EU moves key ministers' meeting from Budapest to Brussels

EU moves key ministers' meeting from Budapest to Brussels

BRUSSELS
EU moves key ministers meeting from Budapest to Brussels

The EU will hold its next meeting of foreign and defence ministers in Brussels instead of Budapest in a "symbolic" slapdown to Hungary for its rogue diplomacy on Ukraine, foreign policy chief Josep Borrell has said.

The shift of location for the Aug. 28-30 meeting is a reputational blow to Hungary just weeks after it took up the rotating European Union presidency.

Hungarian Prime Minister Viktor Orban has infuriated almost all his EU partners by conducting breakaway diplomacy with Moscow to explore the path to ending Russia's war in Ukraine.

Orban, who is Russian President Vladimir Putin's closest ally in the bloc, has also accused the EU of having a "pro-war policy" by maintaining military and financial support for Kiev.

He has repeatedly stalled Brussels' efforts to punish the Kremlin and to aid Ukraine in its fight against the invading forces.

"I can say that all member states - with one single exception - are very much critical about this behaviour," Borrell said after chairing an EU foreign ministers' meeting in Brussels.

“We have to send a signal, even if it is a symbolic signal" to Hungary, Borrell said.

Thus, "I think it was much more appropriate to show this feeling and to call for the next foreign and defence council meetings in Brussels," he said.

The change of venues drew swift condemnation from Budapest.

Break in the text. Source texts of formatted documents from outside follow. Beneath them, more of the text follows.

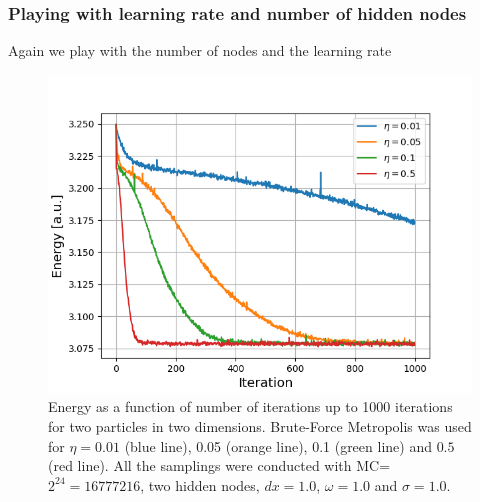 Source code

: \documentclass[norsk,a4paper,12pt]{article}
\begin{document}
\subsubsection{Playing with learning rate and number of hidden nodes}
Again we play with the number of nodes and the learning rate

 \begin{figure} [H]
 	\centering
 	\includegraphics[scale=0.8]{plots/energy_compare_eta_2P.png}
 	\caption{Energy as a function of number of iterations up to 1000 iterations for two particles in two dimensions. Brute-Force Metropolis was used for $\eta=0.01$ (blue line), 0.05 (orange line), 0.1 (green line) and $0.5$ (red line). All the samplings were conducted with MC=$2^{24}=16777216$, two hidden nodes, $dx=1.0$, $\omega=1.0$ and $\sigma=1.0$.}
 	\label{fig:energy2P2D}
 \end{figure}
\end{document}
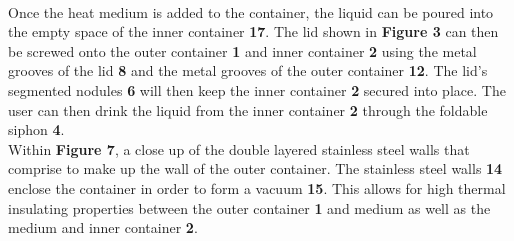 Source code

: \documentclass[english]{uspatent}
\begin{document}
\\
\hspace*{0.5cm} Once the heat medium is added to the container, the liquid can be poured into the empty space of the inner container \textbf{17}. The lid shown in \textbf{Figure 3} can then be screwed onto the outer container \textbf{1} and inner container \textbf{2} using the metal grooves of the lid \textbf{8} and the metal grooves of the outer container \textbf{12}. The lid's segmented nodules \textbf{6} will then keep the inner container \textbf{2} secured into place. The user can then drink the liquid from the inner container \textbf{2} through the foldable siphon \textbf{4}. 
\\
\hspace*{0.5cm} Within \textbf{Figure 7}, a close up of the double layered stainless steel walls that comprise to make up the wall of the outer container. The stainless steel walls \textbf{14} enclose the container in order to form a vacuum \textbf{15}. This allows for high thermal insulating properties between the outer container \textbf{1} and medium as well as the medium and inner container \textbf{2}.
\end{document}
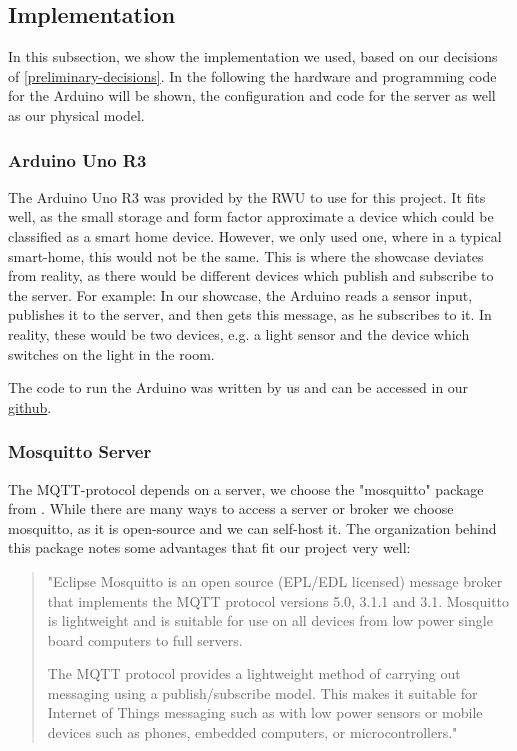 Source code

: \documentclass{article}
\begin{document}
\subsection{Implementation}

In this subsection, we show the implementation we used, based on our decisions of \ref{preliminary-decisions}. In the following the hardware and programming code for the Arduino will be shown, the configuration and code for the server as well as our physical model. 


\subsubsection{Arduino Uno R3}

The Arduino Uno R3 was provided by the RWU to use for this project. It fits well, as the small storage and form factor approximate a device which could be classified as a smart home device. 
However, we only used one, where in a typical smart-home, this would not be the same. This is where the showcase deviates from reality, as there would be different devices which publish and subscribe to the server. For example: In our showcase, the Arduino reads a sensor input, publishes it to the server, and then gets this message, as he subscribes to it. In reality, these would be two devices, e.g. a light sensor and the device which switches on the light in the room. 

The code to run the Arduino was written by us and can be accessed in our \href{https://github.com/rubenMiller/EventBasedSoftwareArchitecture}{github}.

\subsubsection{Mosquitto Server}
\label{mosquitto-server}

The MQTT-protocol depends on a server, we choose the "mosquitto" package from \textcite{light2017mosquitto}. While there are many ways to access a server or broker \cite{mqtt-servers-brokers} we choose mosquitto, as it is open-source and we can self-host it. The organization behind this package\cite{mosquitto} notes some advantages that fit our project very well:

\begin{quote}
"Eclipse Mosquitto is an open source (EPL/EDL licensed) message broker that implements the MQTT protocol versions 5.0, 3.1.1 and 3.1. Mosquitto is lightweight and is suitable for use on all devices from low power single board computers to full servers.

The MQTT protocol provides a lightweight method of carrying out messaging using a publish/subscribe model. This makes it suitable for Internet of Things messaging such as with low power sensors or mobile devices such as phones, embedded computers, or microcontrollers."
\end{quote}
\end{document}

"What a fantastic response they have come up with," Hungary's foreign minister Peter Szijjarto wrote on Facebook.

"I don't want to hurt anyone's feelings, but it feels like being in a kindergarten."

Borrell said 25 of Hungary's 26 EU partner countries on Julu 22 criticised Orban's rogue initiative, which Budapest has billed as a "peace mission."

Only Slovakia backed Hungary's position.